**To do**
The answer should be a single number: how many lines in the material contain "have".

**Extracted data**
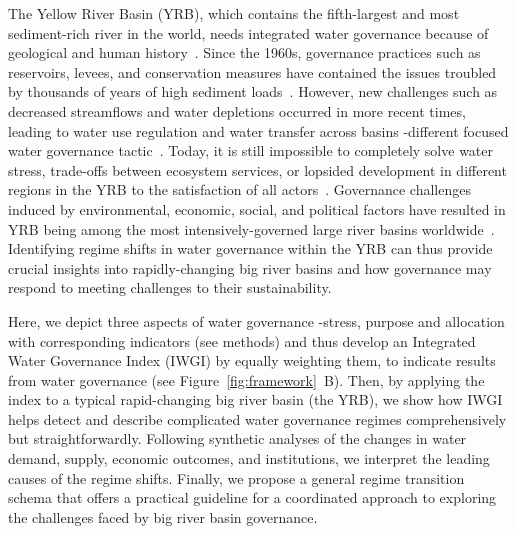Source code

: The Yellow River Basin (YRB), which contains the fifth-largest and most sediment-rich river in the world, needs integrated water governance because of geological and human history~\cite{mostern2021,best2019}.
Since the 1960s, governance practices such as reservoirs, levees, and conservation measures have contained the issues troubled by thousands of years of high sediment loads~\cite{wang2016e,song2020a}.
However, new challenges such as decreased streamflows and water depletions occurred in more recent times, leading to water use regulation and water transfer across basins -different focused water governance tactic~\cite{wang2019c}.
Today, it is still impossible to completely solve water stress, trade-offs between ecosystem services, or lopsided development in different regions in the YRB to the satisfaction of all actors~\cite{wohlfart2016a}.
Governance challenges induced by environmental, economic, social, and political factors have resulted in YRB being among the most intensively-governed large river basins worldwide~\cite{nickum2021}.
Identifying regime shifts in water governance within the YRB can thus provide crucial insights into rapidly-changing big river basins and how governance may respond to meeting challenges to their sustainability.

Here, we depict three aspects of water governance -stress, purpose and allocation with corresponding indicators (see methods) and thus develop an Integrated Water Governance Index (IWGI) by equally weighting them, to indicate results from water governance (see Figure~\ref{fig:framework}~B).
Then, by applying the index to a typical rapid-changing big river basin (the YRB), we show how IWGI helps detect and describe complicated water governance regimes comprehensively but straightforwardly.
Following synthetic analyses of the changes in water demand, supply, economic outcomes, and institutions, we interpret the leading causes of the regime shifts.
Finally, we propose a general regime transition schema that offers a practical guideline for a coordinated approach to exploring the challenges faced by big river basin governance.
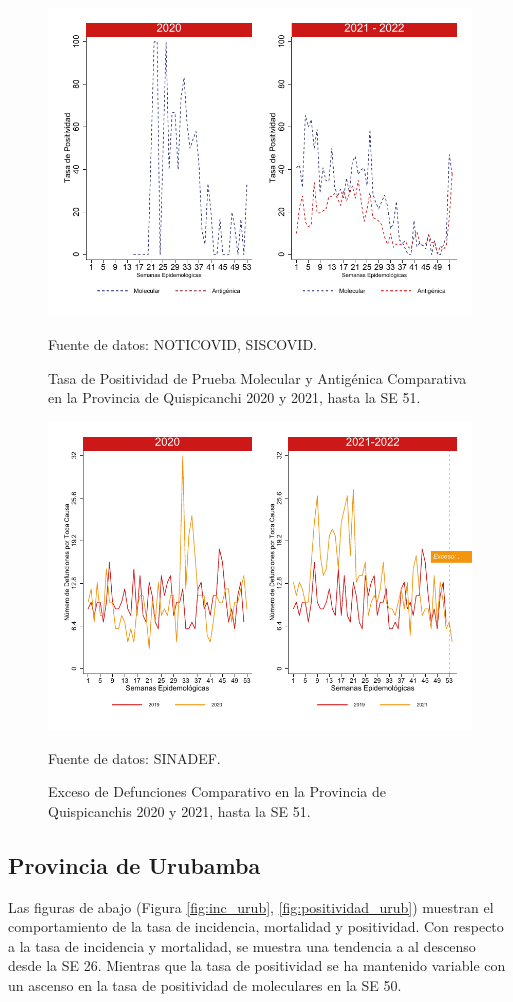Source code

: \documentclass[12pt,a4paper,openany]{book}
\begin{document}
		\begin{figure}[h]
			\caption{Tasa de Positividad de Prueba Molecular y Antigénica Comparativa en la Provincia de Quispicanchi 2020 y 2021, hasta la SE 51.}\label{fig:positividad_quisp}
			\begin{center}
				\includegraphics[width=0.7\linewidth]{../figuras/positividad_20_21_12}
			\end{center}
			{\footnotesize {Fuente de datos: NOTICOVID, SISCOVID.}}
		\end{figure}
		
		\begin{figure}[h]
			\caption{Exceso de Defunciones Comparativo en la Provincia de Quispicanchis 2020 y 2021, hasta la SE 51.}\label{fig:exceso_quisp}
			\begin{center}
				\includegraphics[width=0.7\linewidth]{../figuras/exceso_12}
			\end{center}
			{\footnotesize {Fuente de datos: SINADEF.}}
		\end{figure}
		
		\clearpage
		
		\subsection*{Provincia de Urubamba}
		\noindent Las figuras de abajo (Figura \ref{fig:inc_urub}, \ref{fig:positividad_urub}) muestran el comportamiento de la tasa de incidencia, mortalidad y positividad. Con respecto a la tasa de incidencia y mortalidad, se muestra una tendencia a al descenso desde la SE 26. Mientras que la tasa de positividad se ha mantenido variable con un ascenso en la tasa de positividad de moleculares en la SE 50.
	
\end{document}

**Answer space**
2